First, it would hand regulatory duties to the Oregon Racing Commission. That wouldn’t mean Scoreboard, overseen by the Oregon Lottery, would cease operations. But it could have new competition.
The racing commission could give licenses to accept wagers on sporting events to any number of companies and set the standards for licensure. While it does not put a cap on the number of licenses, it does limit license fees to no more than $50,000 annually.
The bill also calls for a repeal of the state’s ban on betting on collegiate events. In addition, it compels future licensees to purchase official league data to set in-game wagers.
The bill doesn’t specify a tax rate for aggregate revenue. It also does not contain any language pertaining to advertising standards or ineligible persons who have tangible connections to sporting events. This bill would leave that to the commission to decide, should the measure become law.
This bill puts the Oregon Racing Commission in a position to interpret an unusual block of text. There is little precedent for commission members to draw on in this situation.
An additional fee, other than a tax on revenue?
One part of the bill is peculiar. Depending on how the commission interprets the language, it could further harm the ability of sportsbook operators in Oregon to compete with illegal wagering channels.
The section reads:
“An additional fee not to exceed 10 percent of gross sports wagering receipts shall be assessed upon each sports wagering licensee. Seventy-five percent of the additional fee assessed under this paragraph shall be paid to the General Fund in the State Treasury to the credit of the Oregon Racing Commission Account. The remaining 25 percent of the additional fee assessed under this paragraph shall be allocated by the commission to support the racing industry.”
If not for the “additional fee” phrase, this could read as a direction on how to delve out tax funds. However, those two words change everything. That phrase seems to suggest that this extra 10% fee would be levied upon revenue on top of whatever general revenue tax the commission decides to impose.
How could this language affect Oregon sports betting?
On its face, that could guarantee more revenue for the state. However, that plan could actually backfire. That could handcuff sportsbook operators by what may amount to a national-high tax rate. That could limit the ability of operators to offer competitive odds and promotions to customers.
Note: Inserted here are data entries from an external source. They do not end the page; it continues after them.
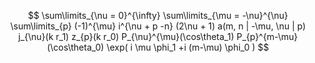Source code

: $$
  \sum\limits_{\nu = 0}^{\infty}
    \sum\limits_{\mu = -\nu}^{\nu}
      \sum\limits_{p}
        (-1)^{\mu}
        i^{\nu + p -n}
        (2\nu + 1)
        a(m, n | -\mu, \nu | p)
        j_{\nu}(k r_1)
        z_{p}(k r_0)
        P_{\nu}^{\mu}(\cos\theta_1)
        P_{p}^{m-\mu}(\cos\theta_0)
        \exp(
          i \mu \phi_1
          +i (m-\mu) \phi_0
        )
$$
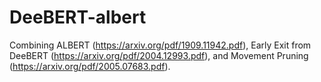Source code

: # DeeBERT-albert

Combining ALBERT (https://arxiv.org/pdf/1909.11942.pdf), Early Exit from DeeBERT (https://arxiv.org/pdf/2004.12993.pdf), and Movement Pruning (https://arxiv.org/pdf/2005.07683.pdf).
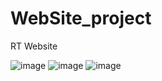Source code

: # WebSite_project
RT Website

![image](https://user-images.githubusercontent.com/25755345/44372331-0bae2780-a4ec-11e8-8409-6e9e11f2005b.png)
![image](https://user-images.githubusercontent.com/25755345/44538904-5954ab00-a70b-11e8-89ce-23478a1cef28.png)
![image](https://user-images.githubusercontent.com/25755345/44602615-c4c07a80-a7e8-11e8-8494-25e3fbb80c22.png)

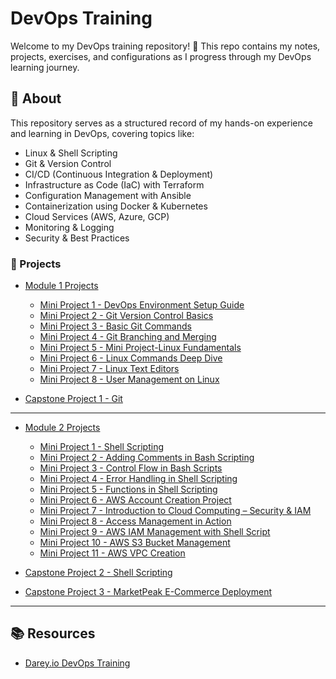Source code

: # DevOps Training

Welcome to my DevOps training repository! 🚀 This repo contains my notes, projects, exercises, and configurations as I progress through my DevOps learning journey.

## 📌 About

This repository serves as a structured record of my hands-on experience and learning in DevOps, covering topics like:

- Linux & Shell Scripting
- Git & Version Control
- CI/CD (Continuous Integration & Deployment)
- Infrastructure as Code (IaC) with Terraform
- Configuration Management with Ansible
- Containerization using Docker & Kubernetes
- Cloud Services (AWS, Azure, GCP)
- Monitoring & Logging
- Security & Best Practices

### 🚀 Projects

- [Module 1 Projects](Module-1/)

  - [Mini Project 1 - DevOps Environment Setup Guide](Module-1/mini-project-1/README.md)
  - [Mini Project 2 - Git Version Control Basics](Module-1/mini-project-2/README.md)
  - [Mini Project 3 - Basic Git Commands](Module-1/mini-project-3/README.md)
  - [Mini Project 4 - Git Branching and Merging](Module-1/mini-project-4/README.md)
  - [Mini Project 5 - Mini Project-Linux Fundamentals](Module-1/mini-project-5/README.md)
  - [Mini Project 6 - Linux Commands Deep Dive](Module-1/mini-project-6/README.md)
  - [Mini Project 7 - Linux Text Editors](Module-1/mini-project-7/README.md)
  - [Mini Project 8 - User Management on Linux](Module-1/mini-project-8/README.md)

- [Capstone Project 1 - Git](Module-1/capstone-project-1/README.md)

---

- [Module 2 Projects](Module-2/)

  - [Mini Project 1 - Shell Scripting](Module-2/mini-project-01/README.md)
  - [Mini Project 2 - Adding Comments in Bash Scripting](Module-2/mini-project-02/README.md)
  - [Mini Project 3 - Control Flow in Bash Scripts](Module-2/mini-project-03/README.md)
  - [Mini Project 4 - Error Handling in Shell Scripting](Module-2/mini-project-04/README.md)
  - [Mini Project 5 - Functions in Shell Scripting](Module-2/mini-project-05/README.md)
  - [Mini Project 6 - AWS Account Creation Project](Module-2/mini-project-06/README.md)
  - [Mini Project 7 - Introduction to Cloud Computing – Security & IAM](Module-2/mini-project-07/README.md)
  - [Mini Project 8 - Access Management in Action](Module-2/mini-project-08/README.md)
  - [Mini Project 9 - AWS IAM Management with Shell Script](Module-2/mini-project-09/README.md)
  - [Mini Project 10 - AWS S3 Bucket Management](Module-2/mini-project-10/README.md)
  - [Mini Project 11 - AWS VPC Creation](Module-2/mini-project-11/README.md)

- [Capstone Project 2 - Shell Scripting](Module-2/capstone-project-2/README.md)
- [Capstone Project 3 - MarketPeak E-Commerce Deployment](Module-2/capstone-project-3/README.md)

---

## 📚 Resources

- [Darey.io DevOps Training](https://3mtt.academy.darey.io/)

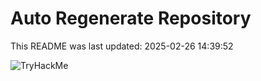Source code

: # Auto Regenerate Repository

This README was last updated: 2025-02-26 14:39:52

 ![TryHackMe](https://tryhackme.com/badge/533634)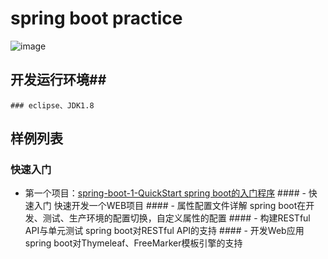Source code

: # spring boot practice
![image](https://github.com/timebusker/spring-boot/raw/master/static/spring-boot.png?raw=true)
## 开发运行环境##
    ### eclipse、JDK1.8

## 样例列表
### 快速入门	
- 第一个项目：[spring-boot-1-QuickStart spring boot的入门程序](http://blog.didispace.com/springbootexception/)
			#### - 快速入门                    快速开发一个WEB项目
			#### - 属性配置文件详解            spring boot在开发、测试、生产环境的配置切换，自定义属性的配置
			#### - 构建RESTful API与单元测试   spring boot对RESTful API的支持
			#### - 开发Web应用                 spring boot对Thymeleaf、FreeMarker模板引擎的支持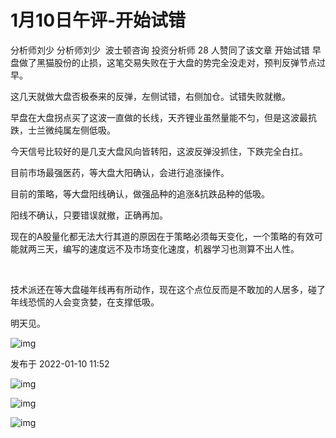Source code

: # 1月10日午评-开始试错
分析师刘少
分析师刘少
​​
波士顿咨询 投资分析师
28 人赞同了该文章
开始试错
早盘做了黑猫股份的止损，这笔交易失败在于大盘的势完全没走对，预判反弹节点过早。



这几天就做大盘否极泰来的反弹，左侧试错，右侧加仓。试错失败就撤。



早盘在大盘拐点买了这波一直做的长线，天齐锂业虽然量能不匀，但是这波最抗跌，士兰微纯属左侧低吸。



今天信号比较好的是几支大盘风向皆转阳，这波反弹没抓住，下跌完全白扛。



目前市场最强医药，等大盘大阳确认，会进行追涨操作。



目前的策略，等大盘阳线确认，做强品种的追涨&抗跌品种的低吸。



阳线不确认，只要错误就撤，正确再加。



现在的A股量化都无法大行其道的原因在于策略必须每天变化，一个策略的有效可能就两三天，编写的速度远不及市场变化速度，机器学习也测算不出人性。

​

技术派还在等大盘碰年线再有所动作，现在这个点位反而是不敢加的人居多，碰了年线恐慌的人会变贪婪，在支撑低吸。



明天见。





![img](https://pic3.zhimg.com/80/v2-dca3b74a342406a54848719d3d195c57_1440w.jpg?source=d16d100b)




发布于 2022-01-10 11:52

![img]()

![img]()

![img]()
That, in turn, could motivate some bettors in the state to continue to use illegal bookies or offshore websites. As a result, the revenue that legal books would produce, and ultimately get taxed, would be paltry.
While a single-operator system isn’t doing much for the state right now, as it actually lost $2 million over the first six months of Scoreboard’s operation, the state has to balance its interest in taxation with allowing new operators to build a customer base for themselves in the state.
Expansion, if done right, could accomplish that goal.